◆ What the exercise asks ◆
Look for the string "Setup" in the material below. Copy every line where you find it.

◆ Input data ◆
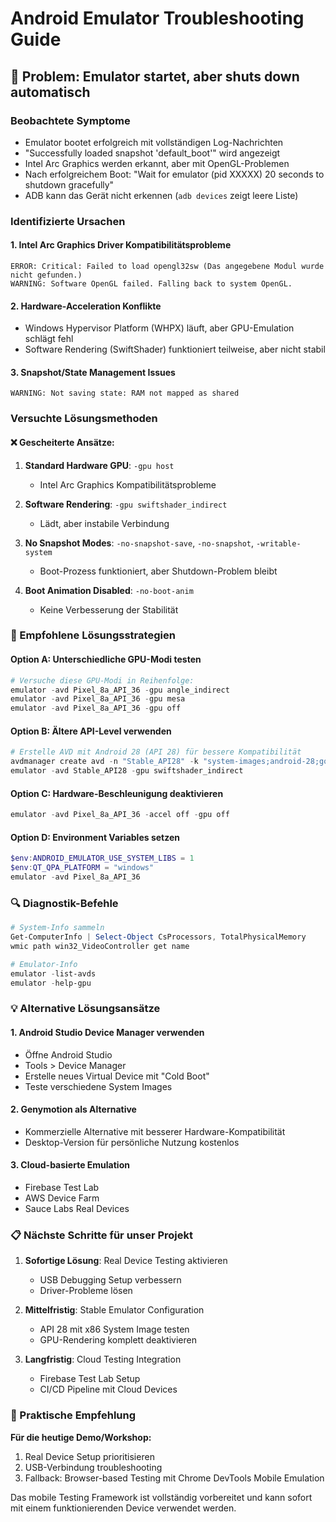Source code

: # Android Emulator Troubleshooting Guide

## 🚨 Problem: Emulator startet, aber shuts down automatisch

### Beobachtete Symptome
- Emulator bootet erfolgreich mit vollständigen Log-Nachrichten
- "Successfully loaded snapshot 'default_boot'" wird angezeigt
- Intel Arc Graphics werden erkannt, aber mit OpenGL-Problemen
- Nach erfolgreichem Boot: "Wait for emulator (pid XXXXX) 20 seconds to shutdown gracefully"
- ADB kann das Gerät nicht erkennen (`adb devices` zeigt leere Liste)

### Identifizierte Ursachen

#### 1. Intel Arc Graphics Driver Kompatibilitätsprobleme
```
ERROR: Critical: Failed to load opengl32sw (Das angegebene Modul wurde nicht gefunden.)
WARNING: Software OpenGL failed. Falling back to system OpenGL.
```

#### 2. Hardware-Acceleration Konflikte
- Windows Hypervisor Platform (WHPX) läuft, aber GPU-Emulation schlägt fehl
- Software Rendering (SwiftShader) funktioniert teilweise, aber nicht stabil

#### 3. Snapshot/State Management Issues
```
WARNING: Not saving state: RAM not mapped as shared
```

### Versuchte Lösungsmethoden

#### ❌ Gescheiterte Ansätze:
1. **Standard Hardware GPU**: `-gpu host`
   - Intel Arc Graphics Kompatibilitätsprobleme
   
2. **Software Rendering**: `-gpu swiftshader_indirect`
   - Lädt, aber instabile Verbindung
   
3. **No Snapshot Modes**: `-no-snapshot-save`, `-no-snapshot`, `-writable-system`
   - Boot-Prozess funktioniert, aber Shutdown-Problem bleibt
   
4. **Boot Animation Disabled**: `-no-boot-anim`
   - Keine Verbesserung der Stabilität

### 🔧 Empfohlene Lösungsstrategien

#### Option A: Unterschiedliche GPU-Modi testen
```powershell
# Versuche diese GPU-Modi in Reihenfolge:
emulator -avd Pixel_8a_API_36 -gpu angle_indirect
emulator -avd Pixel_8a_API_36 -gpu mesa
emulator -avd Pixel_8a_API_36 -gpu off
```

#### Option B: Ältere API-Level verwenden
```powershell
# Erstelle AVD mit Android 28 (API 28) für bessere Kompatibilität
avdmanager create avd -n "Stable_API28" -k "system-images;android-28;google_apis;x86" -c 2048M
emulator -avd Stable_API28 -gpu swiftshader_indirect
```

#### Option C: Hardware-Beschleunigung deaktivieren
```powershell
emulator -avd Pixel_8a_API_36 -accel off -gpu off
```

#### Option D: Environment Variables setzen
```powershell
$env:ANDROID_EMULATOR_USE_SYSTEM_LIBS = 1
$env:QT_QPA_PLATFORM = "windows"
emulator -avd Pixel_8a_API_36
```

### 🔍 Diagnostik-Befehle

```powershell
# System-Info sammeln
Get-ComputerInfo | Select-Object CsProcessors, TotalPhysicalMemory
wmic path win32_VideoController get name

# Emulator-Info
emulator -list-avds
emulator -help-gpu
```

### 💡 Alternative Lösungsansätze

#### 1. Android Studio Device Manager verwenden
- Öffne Android Studio
- Tools > Device Manager
- Erstelle neues Virtual Device mit "Cold Boot"
- Teste verschiedene System Images

#### 2. Genymotion als Alternative
- Kommerzielle Alternative mit besserer Hardware-Kompatibilität
- Desktop-Version für persönliche Nutzung kostenlos

#### 3. Cloud-basierte Emulation
- Firebase Test Lab
- AWS Device Farm
- Sauce Labs Real Devices

### 📋 Nächste Schritte für unser Projekt

1. **Sofortige Lösung**: Real Device Testing aktivieren
   - USB Debugging Setup verbessern
   - Driver-Probleme lösen
   
2. **Mittelfristig**: Stable Emulator Configuration
   - API 28 mit x86 System Image testen
   - GPU-Rendering komplett deaktivieren
   
3. **Langfristig**: Cloud Testing Integration
   - Firebase Test Lab Setup
   - CI/CD Pipeline mit Cloud Devices

### 🎯 Praktische Empfehlung

**Für die heutige Demo/Workshop:**
1. Real Device Setup prioritisieren
2. USB-Verbindung troubleshooting 
3. Fallback: Browser-based Testing mit Chrome DevTools Mobile Emulation

Das mobile Testing Framework ist vollständig vorbereitet und kann sofort mit einem funktionierenden Device verwendet werden.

◆ Your response ◆
   - USB Debugging Setup verbessern
   - Firebase Test Lab Setup
1. Real Device Setup prioritisieren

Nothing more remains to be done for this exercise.